## DATA UNDER STUDY:
--- START ---
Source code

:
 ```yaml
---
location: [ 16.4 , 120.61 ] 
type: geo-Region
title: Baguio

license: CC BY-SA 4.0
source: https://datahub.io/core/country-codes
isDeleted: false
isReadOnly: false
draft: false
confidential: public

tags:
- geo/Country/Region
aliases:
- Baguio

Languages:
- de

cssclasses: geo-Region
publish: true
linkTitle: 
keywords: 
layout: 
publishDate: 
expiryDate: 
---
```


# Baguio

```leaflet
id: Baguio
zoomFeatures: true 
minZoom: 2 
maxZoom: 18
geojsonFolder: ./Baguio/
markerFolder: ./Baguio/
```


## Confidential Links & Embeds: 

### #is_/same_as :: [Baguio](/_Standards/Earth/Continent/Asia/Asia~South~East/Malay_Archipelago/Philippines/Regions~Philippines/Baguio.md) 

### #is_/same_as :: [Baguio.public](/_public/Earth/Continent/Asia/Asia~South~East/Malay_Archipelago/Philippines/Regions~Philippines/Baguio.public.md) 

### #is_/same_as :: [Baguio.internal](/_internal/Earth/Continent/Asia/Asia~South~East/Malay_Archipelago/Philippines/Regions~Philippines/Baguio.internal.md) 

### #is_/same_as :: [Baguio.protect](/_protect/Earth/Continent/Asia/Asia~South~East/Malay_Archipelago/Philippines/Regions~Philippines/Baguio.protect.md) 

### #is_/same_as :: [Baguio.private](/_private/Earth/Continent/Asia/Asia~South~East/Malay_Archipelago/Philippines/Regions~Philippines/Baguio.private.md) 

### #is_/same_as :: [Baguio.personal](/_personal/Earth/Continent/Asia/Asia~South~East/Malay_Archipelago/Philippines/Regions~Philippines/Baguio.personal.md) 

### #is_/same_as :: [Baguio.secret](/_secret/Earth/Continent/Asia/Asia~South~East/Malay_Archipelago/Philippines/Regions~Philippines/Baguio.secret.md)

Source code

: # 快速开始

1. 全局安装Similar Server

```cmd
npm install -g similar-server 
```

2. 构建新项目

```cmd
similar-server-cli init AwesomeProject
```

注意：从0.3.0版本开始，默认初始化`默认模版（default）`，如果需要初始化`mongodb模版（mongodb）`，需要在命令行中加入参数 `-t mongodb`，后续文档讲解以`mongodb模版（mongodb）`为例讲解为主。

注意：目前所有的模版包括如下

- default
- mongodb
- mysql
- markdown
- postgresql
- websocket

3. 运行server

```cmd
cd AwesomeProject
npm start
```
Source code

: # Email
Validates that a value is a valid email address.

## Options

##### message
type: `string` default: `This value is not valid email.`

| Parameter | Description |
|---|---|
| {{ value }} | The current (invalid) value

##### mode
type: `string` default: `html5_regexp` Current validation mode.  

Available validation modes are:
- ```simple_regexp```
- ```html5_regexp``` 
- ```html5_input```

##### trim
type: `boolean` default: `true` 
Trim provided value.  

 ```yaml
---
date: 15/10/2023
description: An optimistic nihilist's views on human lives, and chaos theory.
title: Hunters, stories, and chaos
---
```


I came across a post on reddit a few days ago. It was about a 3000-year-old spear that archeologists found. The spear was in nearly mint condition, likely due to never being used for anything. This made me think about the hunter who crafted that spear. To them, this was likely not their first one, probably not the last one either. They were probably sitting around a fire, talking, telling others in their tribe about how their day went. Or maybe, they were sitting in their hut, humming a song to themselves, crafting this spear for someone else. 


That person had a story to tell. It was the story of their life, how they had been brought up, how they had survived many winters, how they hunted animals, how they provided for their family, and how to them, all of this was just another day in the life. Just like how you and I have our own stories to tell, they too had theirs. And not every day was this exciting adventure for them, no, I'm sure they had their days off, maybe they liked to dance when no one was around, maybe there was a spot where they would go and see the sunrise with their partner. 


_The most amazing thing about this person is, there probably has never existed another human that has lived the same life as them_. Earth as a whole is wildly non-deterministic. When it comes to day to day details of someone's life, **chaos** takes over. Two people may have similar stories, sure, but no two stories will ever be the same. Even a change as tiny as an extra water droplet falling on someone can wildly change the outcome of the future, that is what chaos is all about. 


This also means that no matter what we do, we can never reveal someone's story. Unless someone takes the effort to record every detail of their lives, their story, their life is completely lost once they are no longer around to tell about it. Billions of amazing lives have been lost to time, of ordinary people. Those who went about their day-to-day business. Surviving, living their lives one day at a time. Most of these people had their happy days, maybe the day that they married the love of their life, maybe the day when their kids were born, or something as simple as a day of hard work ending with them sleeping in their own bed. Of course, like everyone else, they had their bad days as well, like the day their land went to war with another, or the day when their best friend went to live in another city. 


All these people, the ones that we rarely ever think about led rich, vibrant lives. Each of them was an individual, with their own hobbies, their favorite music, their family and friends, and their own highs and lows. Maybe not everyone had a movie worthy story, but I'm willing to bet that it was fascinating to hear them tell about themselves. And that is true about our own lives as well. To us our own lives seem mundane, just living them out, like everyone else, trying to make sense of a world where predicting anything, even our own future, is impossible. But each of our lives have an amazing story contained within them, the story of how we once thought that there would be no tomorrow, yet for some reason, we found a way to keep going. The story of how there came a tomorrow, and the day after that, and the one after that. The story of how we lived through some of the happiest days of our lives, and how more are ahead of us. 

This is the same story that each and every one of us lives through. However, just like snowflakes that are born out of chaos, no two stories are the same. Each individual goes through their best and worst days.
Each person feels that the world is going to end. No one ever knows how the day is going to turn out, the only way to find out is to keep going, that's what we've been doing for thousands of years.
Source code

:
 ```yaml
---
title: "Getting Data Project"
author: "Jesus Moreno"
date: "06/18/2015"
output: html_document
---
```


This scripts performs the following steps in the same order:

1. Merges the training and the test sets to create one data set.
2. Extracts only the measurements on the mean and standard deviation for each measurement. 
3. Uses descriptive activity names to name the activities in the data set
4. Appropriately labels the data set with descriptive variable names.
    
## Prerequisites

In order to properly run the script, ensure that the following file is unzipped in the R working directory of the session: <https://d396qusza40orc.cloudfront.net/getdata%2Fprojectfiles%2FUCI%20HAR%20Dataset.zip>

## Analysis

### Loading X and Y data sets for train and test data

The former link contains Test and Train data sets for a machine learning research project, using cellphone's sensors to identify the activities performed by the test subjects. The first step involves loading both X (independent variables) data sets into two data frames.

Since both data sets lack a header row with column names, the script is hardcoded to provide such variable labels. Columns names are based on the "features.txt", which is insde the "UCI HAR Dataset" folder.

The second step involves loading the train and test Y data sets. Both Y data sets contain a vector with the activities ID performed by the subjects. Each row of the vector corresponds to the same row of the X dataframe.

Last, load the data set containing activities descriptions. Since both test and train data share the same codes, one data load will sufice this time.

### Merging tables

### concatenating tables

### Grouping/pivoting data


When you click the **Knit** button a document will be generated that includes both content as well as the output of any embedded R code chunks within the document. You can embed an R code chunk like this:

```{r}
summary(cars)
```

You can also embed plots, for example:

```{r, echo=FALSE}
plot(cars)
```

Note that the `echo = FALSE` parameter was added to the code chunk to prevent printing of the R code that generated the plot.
--- END ---
## TASK GOAL:
Each line above needs to be written out again exactly.

## SOLUTION TO THE EXERCISE:
Source code

:
 ```yaml
---
location: [ 16.4 , 120.61 ] 
type: geo-Region
title: Baguio

license: CC BY-SA 4.0
source: https://datahub.io/core/country-codes
isDeleted: false
isReadOnly: false
draft: false
confidential: public

tags:
- geo/Country/Region
aliases:
- Baguio

Languages:
- de

cssclasses: geo-Region
publish: true
linkTitle: 
keywords: 
layout: 
publishDate: 
expiryDate: 
---
```


# Baguio

```leaflet
id: Baguio
zoomFeatures: true 
minZoom: 2 
maxZoom: 18
geojsonFolder: ./Baguio/
markerFolder: ./Baguio/
```


## Confidential Links & Embeds: 

### #is_/same_as :: [Baguio](/_Standards/Earth/Continent/Asia/Asia~South~East/Malay_Archipelago/Philippines/Regions~Philippines/Baguio.md) 

### #is_/same_as :: [Baguio.public](/_public/Earth/Continent/Asia/Asia~South~East/Malay_Archipelago/Philippines/Regions~Philippines/Baguio.public.md) 

### #is_/same_as :: [Baguio.internal](/_internal/Earth/Continent/Asia/Asia~South~East/Malay_Archipelago/Philippines/Regions~Philippines/Baguio.internal.md) 

### #is_/same_as :: [Baguio.protect](/_protect/Earth/Continent/Asia/Asia~South~East/Malay_Archipelago/Philippines/Regions~Philippines/Baguio.protect.md) 

### #is_/same_as :: [Baguio.private](/_private/Earth/Continent/Asia/Asia~South~East/Malay_Archipelago/Philippines/Regions~Philippines/Baguio.private.md) 

### #is_/same_as :: [Baguio.personal](/_personal/Earth/Continent/Asia/Asia~South~East/Malay_Archipelago/Philippines/Regions~Philippines/Baguio.personal.md) 

### #is_/same_as :: [Baguio.secret](/_secret/Earth/Continent/Asia/Asia~South~East/Malay_Archipelago/Philippines/Regions~Philippines/Baguio.secret.md)

Source code

: # 快速开始

1. 全局安装Similar Server

```cmd
npm install -g similar-server 
```

2. 构建新项目

```cmd
similar-server-cli init AwesomeProject
```

注意：从0.3.0版本开始，默认初始化`默认模版（default）`，如果需要初始化`mongodb模版（mongodb）`，需要在命令行中加入参数 `-t mongodb`，后续文档讲解以`mongodb模版（mongodb）`为例讲解为主。

注意：目前所有的模版包括如下

- default
- mongodb
- mysql
- markdown
- postgresql
- websocket

3. 运行server

```cmd
cd AwesomeProject
npm start
```
Source code

: # Email
Validates that a value is a valid email address.

## Options

##### message
type: `string` default: `This value is not valid email.`

| Parameter | Description |
|---|---|
| {{ value }} | The current (invalid) value

##### mode
type: `string` default: `html5_regexp` Current validation mode.  

Available validation modes are:
- ```simple_regexp```
- ```html5_regexp``` 
- ```html5_input```

##### trim
type: `boolean` default: `true` 
Trim provided value.  

 ```yaml
---
date: 15/10/2023
description: An optimistic nihilist's views on human lives, and chaos theory.
title: Hunters, stories, and chaos
---
```


I came across a post on reddit a few days ago. It was about a 3000-year-old spear that archeologists found. The spear was in nearly mint condition, likely due to never being used for anything. This made me think about the hunter who crafted that spear. To them, this was likely not their first one, probably not the last one either. They were probably sitting around a fire, talking, telling others in their tribe about how their day went. Or maybe, they were sitting in their hut, humming a song to themselves, crafting this spear for someone else. 


That person had a story to tell. It was the story of their life, how they had been brought up, how they had survived many winters, how they hunted animals, how they provided for their family, and how to them, all of this was just another day in the life. Just like how you and I have our own stories to tell, they too had theirs. And not every day was this exciting adventure for them, no, I'm sure they had their days off, maybe they liked to dance when no one was around, maybe there was a spot where they would go and see the sunrise with their partner. 


_The most amazing thing about this person is, there probably has never existed another human that has lived the same life as them_. Earth as a whole is wildly non-deterministic. When it comes to day to day details of someone's life, **chaos** takes over. Two people may have similar stories, sure, but no two stories will ever be the same. Even a change as tiny as an extra water droplet falling on someone can wildly change the outcome of the future, that is what chaos is all about. 


This also means that no matter what we do, we can never reveal someone's story. Unless someone takes the effort to record every detail of their lives, their story, their life is completely lost once they are no longer around to tell about it. Billions of amazing lives have been lost to time, of ordinary people. Those who went about their day-to-day business. Surviving, living their lives one day at a time. Most of these people had their happy days, maybe the day that they married the love of their life, maybe the day when their kids were born, or something as simple as a day of hard work ending with them sleeping in their own bed. Of course, like everyone else, they had their bad days as well, like the day their land went to war with another, or the day when their best friend went to live in another city. 


All these people, the ones that we rarely ever think about led rich, vibrant lives. Each of them was an individual, with their own hobbies, their favorite music, their family and friends, and their own highs and lows. Maybe not everyone had a movie worthy story, but I'm willing to bet that it was fascinating to hear them tell about themselves. And that is true about our own lives as well. To us our own lives seem mundane, just living them out, like everyone else, trying to make sense of a world where predicting anything, even our own future, is impossible. But each of our lives have an amazing story contained within them, the story of how we once thought that there would be no tomorrow, yet for some reason, we found a way to keep going. The story of how there came a tomorrow, and the day after that, and the one after that. The story of how we lived through some of the happiest days of our lives, and how more are ahead of us. 

This is the same story that each and every one of us lives through. However, just like snowflakes that are born out of chaos, no two stories are the same. Each individual goes through their best and worst days.
Each person feels that the world is going to end. No one ever knows how the day is going to turn out, the only way to find out is to keep going, that's what we've been doing for thousands of years.
Source code

:
 ```yaml
---
title: "Getting Data Project"
author: "Jesus Moreno"
date: "06/18/2015"
output: html_document
---
```


This scripts performs the following steps in the same order:

1. Merges the training and the test sets to create one data set.
2. Extracts only the measurements on the mean and standard deviation for each measurement. 
3. Uses descriptive activity names to name the activities in the data set
4. Appropriately labels the data set with descriptive variable names.
    
## Prerequisites

In order to properly run the script, ensure that the following file is unzipped in the R working directory of the session: <https://d396qusza40orc.cloudfront.net/getdata%2Fprojectfiles%2FUCI%20HAR%20Dataset.zip>

## Analysis

### Loading X and Y data sets for train and test data

The former link contains Test and Train data sets for a machine learning research project, using cellphone's sensors to identify the activities performed by the test subjects. The first step involves loading both X (independent variables) data sets into two data frames.

Since both data sets lack a header row with column names, the script is hardcoded to provide such variable labels. Columns names are based on the "features.txt", which is insde the "UCI HAR Dataset" folder.

The second step involves loading the train and test Y data sets. Both Y data sets contain a vector with the activities ID performed by the subjects. Each row of the vector corresponds to the same row of the X dataframe.

Last, load the data set containing activities descriptions. Since both test and train data share the same codes, one data load will sufice this time.

### Merging tables

### concatenating tables

### Grouping/pivoting data


When you click the **Knit** button a document will be generated that includes both content as well as the output of any embedded R code chunks within the document. You can embed an R code chunk like this:

```{r}
summary(cars)
```

You can also embed plots, for example:

```{r, echo=FALSE}
plot(cars)
```

Note that the `echo = FALSE` parameter was added to the code chunk to prevent printing of the R code that generated the plot.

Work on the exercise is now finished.